= Gera (woreda) =

Woreda or district of Ethiopia

Gera is one of the woredas in the Oromia Region of Ethiopia. It is named after the former Kingdom of Gera, whose territory was approximately the same as the modern woreda. Part of the Jimma Zone, Gera is bordered on the south by the Gojeb River which separates it from the Southern Nations, Nationalities and Peoples Region, on the northwest by Sigmo, on the north by Setema, on the northeast by Gomma, and on the east by Seka Chekorsa. The administrative center of this woreda is Chira; other towns in Gera include Cheriko and Dusta.

== Overview ==
The altitude of this woreda ranges from 1390 to 2980 meters above sea level; mountains include Waka, Kimbibit and Timba. Perennial rivers include the Naso. A survey of the land in this woreda shows that 26.5% is arable or cultivable (23.4% was under annual crops), 7.0% pasture, 56.6% forest, and the remaining 9.9% is considered degraded, built-up or otherwise unusable. Spices, corn and teff are important cash crops. Coffee is an important cash crop of this woreda. Over 50 square kilometers are planted with this crop.

Industry in the woreda includes 7 grain mills. Clay and iron deposits are known in the woreda, but have not yet been developed. There are 27 Farmers Associations with 10,545 members and 16 Farmers Service Cooperatives with the same number of members. Gera has 41 kilometers of dry-weather and 50 of all-weather road, for an average road density of 62.7 kilometers per 1,000 square kilometers. About 20.4% of the urban and 17.2% of the rural population has access to drinking water.

== Demographics ==
The 2007 national census reported a total population for this woreda of 112,395, of whom 56,488 were men and 55,907 were women; 4,746 or 4.22% of its population were urban dwellers. The majority of the inhabitants were Moslem, with 85.64% of the population reporting they observed this belief, while 11.9% of the population said they practised Ethiopian Orthodox Christianity, and 2.36% were Protestant.

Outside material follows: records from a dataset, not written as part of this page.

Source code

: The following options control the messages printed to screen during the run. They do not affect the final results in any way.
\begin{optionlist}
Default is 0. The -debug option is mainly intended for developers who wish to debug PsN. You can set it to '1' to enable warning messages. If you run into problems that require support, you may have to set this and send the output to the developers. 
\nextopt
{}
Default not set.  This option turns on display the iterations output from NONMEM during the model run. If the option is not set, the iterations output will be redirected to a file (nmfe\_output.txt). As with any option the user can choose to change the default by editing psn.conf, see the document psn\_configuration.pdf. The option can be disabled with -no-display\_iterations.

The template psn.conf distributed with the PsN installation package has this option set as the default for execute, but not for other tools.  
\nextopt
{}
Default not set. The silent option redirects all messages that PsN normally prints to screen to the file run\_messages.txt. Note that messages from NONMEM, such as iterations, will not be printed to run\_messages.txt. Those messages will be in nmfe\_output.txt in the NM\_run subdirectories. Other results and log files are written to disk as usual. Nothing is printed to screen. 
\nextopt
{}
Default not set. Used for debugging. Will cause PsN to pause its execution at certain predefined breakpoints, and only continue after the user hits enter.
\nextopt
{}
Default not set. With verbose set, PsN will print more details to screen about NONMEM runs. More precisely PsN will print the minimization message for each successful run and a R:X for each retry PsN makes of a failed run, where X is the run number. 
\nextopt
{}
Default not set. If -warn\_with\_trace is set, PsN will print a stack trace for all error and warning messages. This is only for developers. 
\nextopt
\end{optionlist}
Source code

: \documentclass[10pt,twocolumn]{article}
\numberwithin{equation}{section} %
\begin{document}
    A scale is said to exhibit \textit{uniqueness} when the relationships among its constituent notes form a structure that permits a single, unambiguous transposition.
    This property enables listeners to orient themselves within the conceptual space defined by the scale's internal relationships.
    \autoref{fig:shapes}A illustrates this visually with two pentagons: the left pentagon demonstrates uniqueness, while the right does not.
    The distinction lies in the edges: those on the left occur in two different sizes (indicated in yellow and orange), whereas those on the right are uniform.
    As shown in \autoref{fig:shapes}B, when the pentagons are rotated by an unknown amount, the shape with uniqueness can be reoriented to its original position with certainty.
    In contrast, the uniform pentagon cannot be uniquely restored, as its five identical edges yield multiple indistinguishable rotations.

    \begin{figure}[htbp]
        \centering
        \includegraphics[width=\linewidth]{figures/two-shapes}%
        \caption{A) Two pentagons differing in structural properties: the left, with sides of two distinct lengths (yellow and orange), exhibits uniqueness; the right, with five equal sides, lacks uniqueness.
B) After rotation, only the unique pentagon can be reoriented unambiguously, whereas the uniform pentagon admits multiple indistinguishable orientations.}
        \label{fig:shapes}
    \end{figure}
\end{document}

Based on figures published by the Central Statistical Agency in 2005, this woreda has an estimated total population of 104,036, of whom 52,183 are men and 51,853 are women; 8,185 or 7.87% of its population are urban dwellers, which is less than the Zone average of 12.3%. With an estimated area of 1,451.25 square kilometers, Gera has an estimated population density of 71.7 people per square kilometer, which is less than the Zone average of 150.6.

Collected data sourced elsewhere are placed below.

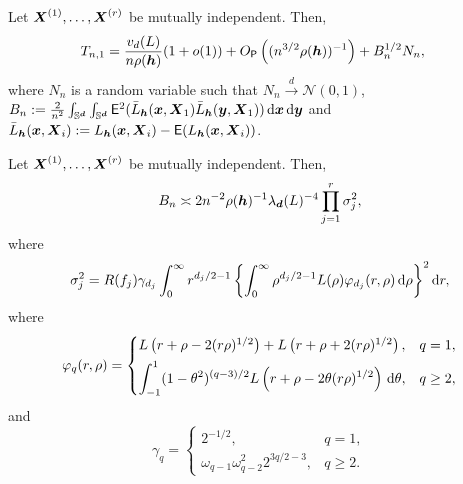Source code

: \documentclass[oneside,11pt]{article}
\begin{document}


\begin{lemma}\label{lemma-in1}
 Let $\bX^{(1)}, \dots, \bX^{(r)}$ be mutually independent. Then,
    \begin{align*}
        T_{n,1} &= \frac{v_d(L)}{n \rho (\bh)} (1+o(1)) + O_{\mathsf{P}}\lrp{(n^{3/2} \rho (\bh))^{-1}} + B_n^{1/2} N_n,
    \end{align*}
    where $N_n$ is a random variable such that $N_n \xrightarrow{d} \mathcal{N}(0, 1)$, $B_n \defin \frac{2}{n^2} \int_{\Sr} \int_{\Sr} \mathsf{E}^2 ( \bar{L}_{\bh} (\bx,\bX_1) \bar{L}_{\bh} (\by,\bX_1) ) \,\rd \bx \,\rd \by$ and $\bar{L}_{\bh} (\bx,\bX_i) \defin L_{\bh} (\bx,\bX_i) - \mathsf{E} (L_{\bh} (\bx,\bX_i))$.
\end{lemma}

\begin{lemma}\label{lemma-sigma2}
Let $\bX^{(1)}, \dots, \bX^{(r)}$ be mutually independent. Then,
\begin{align*}
    B_n \asymp 2 n^{-2} \rho(\bh)^{-1} \lambda_{\bd}(L)^{-4}  \prod_{j=1}^{r} \sigma_j^2,
\end{align*}
where
\[
\sigma_j^2
=
R(f_j)\gamma_{d_j}
\int_0^\infty
r^{d_j/2-1}
\left\{
\int_0^\infty
\rho^{d_j/2-1}L(\rho)\varphi_{d_j}(r,\rho)
\,\rd\rho
\right\}^2
\rd r,
\]
where
\[
\varphi_q(r,\rho)
=
\begin{cases}
L\left(r+\rho-2(r\rho)^{1/2}\right)
+
L\left(r+\rho+2(r\rho)^{1/2}\right),
& q=1,\\[0.4em]
\displaystyle
\int_{-1}^{1}
(1-\theta^2)^{(q-3)/2}
L\left(r+\rho-2\theta(r\rho)^{1/2}\right)
\,\rd\theta,
& q\ge 2,
\end{cases}
\]
and
\[
\gamma_q
=
\begin{cases}
2^{-1/2}, & q=1,\\[0.3em]
\omega_{q-1}\omega_{q-2}^2 2^{3q/2-3}, & q\ge 2.
\end{cases}
\]
\end{lemma}
\end{document}

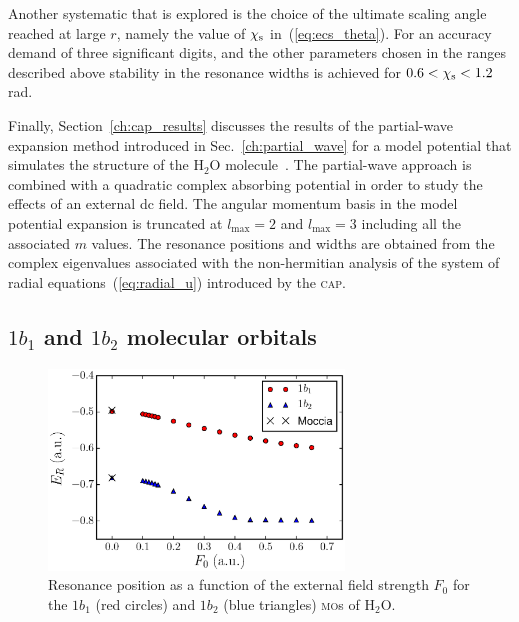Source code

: Another systematic that is explored is the choice of the ultimate
scaling angle reached at large $r$, namely the value of
$\chi_{\rm{s}}$ in~(\ref{eq:ecs_theta}). For an accuracy demand of
three significant digits, and the other parameters chosen in the
ranges described above stability in the resonance widths is achieved
for $0.6< \chi_{\rm{s}} < 1.2$ rad.

Finally, Section~\ref{ch:cap_results} discusses the results of the
partial-wave expansion method introduced in Sec.~\ref{ch:partial_wave}
for a model potential that simulates the structure of the H$_{2}$O
molecule~\cite{illescas_modelV_2011}. The partial-wave approach is
combined with a quadratic complex absorbing potential in order to
study the effects of an external dc field. The angular momentum basis
in the model potential expansion is truncated at $l_{\mathrm{max}} =
2$ and $l_{\mathrm{max}} = 3$ including all the associated $m$
values. The resonance positions and widths are obtained from the
complex eigenvalues associated with the non-hermitian analysis of the
system of radial equations~(\ref{eq:radial_u}) introduced by the
\textsc{cap}.


\subsection{$1b_{1}$ and $1b_{2}$ molecular orbitals}
\label{ch:1b1_1b2_results}


\begin{figure}
  \centering
  \includegraphics[width=0.7\textwidth]{figures/ch_H2O/1b1_1b2/resPositionvsF1b11b2.eps}
  \caption{Resonance position as a function of the external field
    strength $F_{0}$ for the $1b_{1}$ (red circles) and $1b_{2}$ (blue
    triangles) \textsc{mo}s of H$_{2}$O.}
  \label{fig:1b11b2_position}
\end{figure}

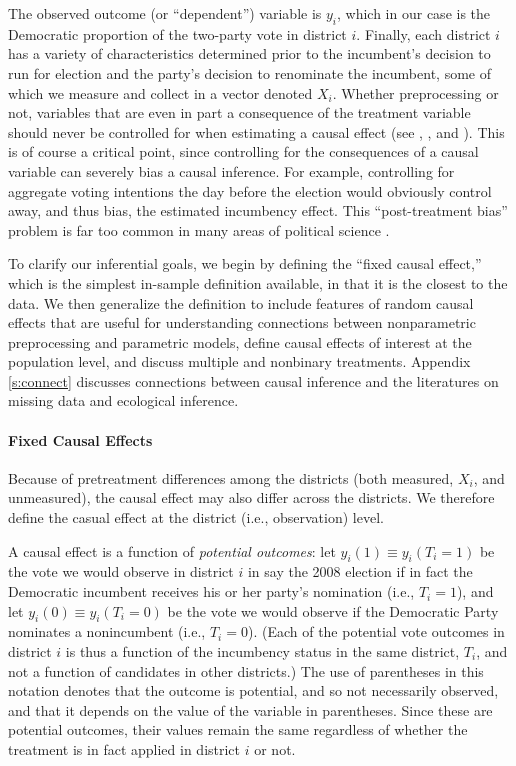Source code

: \documentclass[11pt,titlepage]{article}
\begin{document}
The observed outcome (or ``dependent'') variable is $y_i$, which in
our case is the Democratic proportion of the two-party vote in
district $i$.  Finally, each district $i$ has a variety of
characteristics determined prior to the incumbent's decision to run
for election and the party's decision to renominate the incumbent,
some of which we measure and collect in a vector denoted $X_i$.
Whether preprocessing or not, variables that are even in part a
consequence of the treatment variable should never be controlled for
when estimating a causal effect (see \citealt[][Section 4.2]{Cox58},
\citealt[][]{Rosenbaum84}, and \citealt[][pp. 73--4]{Rosenbaum02}).  This is
of course a critical point, since controlling for the consequences of
a causal variable can severely bias a causal inference.  For example,
controlling for aggregate voting intentions the day before the
election would obviously control away, and thus bias, the estimated
incumbency effect.  This ``post-treatment bias'' problem is far too
common in many areas of political science \citep{KinZen06b}.

To clarify our inferential goals, we begin by defining the ``fixed
causal effect,'' which is the simplest in-sample definition available,
in that it is the closest to the data.  We then generalize the
definition to include features of random causal effects that are
useful for understanding connections between nonparametric
preprocessing and parametric models, define causal effects of interest
at the population level, and discuss multiple and nonbinary
treatments.  Appendix \ref{s:connect} discusses connections between
causal inference and the literatures on missing data and ecological
inference.

\paragraph{Fixed Causal Effects}
Because of pretreatment differences among the districts (both
measured, $X_i$, and unmeasured), the causal effect may also differ
across the districts.  We therefore define the casual effect at the
district (i.e., observation) level.

A causal effect is a function of \emph{potential outcomes}: let
$y_i(1)\equiv y_i(T_i=1)$ be the vote we would observe in district $i$
in say the 2008 election if in fact the Democratic incumbent receives
his or her party's nomination (i.e., $T_i=1$), and let $y_i(0)\equiv
y_i(T_i=0)$ be the vote we would observe if the Democratic Party
nominates a nonincumbent (i.e., $T_i=0$).  (Each of the potential vote
outcomes in district $i$ is thus a function of the incumbency status
in the same district, $T_i$, and not a function of candidates in other
districts.)  The use of parentheses in this notation denotes that the
outcome is potential, and so not necessarily observed, and that it
depends on the value of the variable in parentheses.  Since these are
potential outcomes, their values remain the same regardless of whether
the treatment is in fact applied in district $i$ or not.
\end{document}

The 1994 national census reported a total population for this woreda of 74,337, of whom 37,183 were men and 37,154 women; 4,573 or 6.15% of its population were urban dwellers at the time. The three largest ethnic groups reported in Gera were the Oromo (86.08%), the Amhara (8.27%), and the Kafficho (4.16%); all other ethnic groups made up 1.49% of the population. Oromiffa was spoken as a first language by 86.02%, 9.71% spoke Amharic, and 3.48% spoke Kafa; the remaining 1.52% spoke all other primary languages reported. The majority of the inhabitants were Muslim, with 87.22% of the population having reported they practiced that belief, while 11.15% of the population said they professed Ethiopian Orthodox Christianity, and 1.26% were Protestant.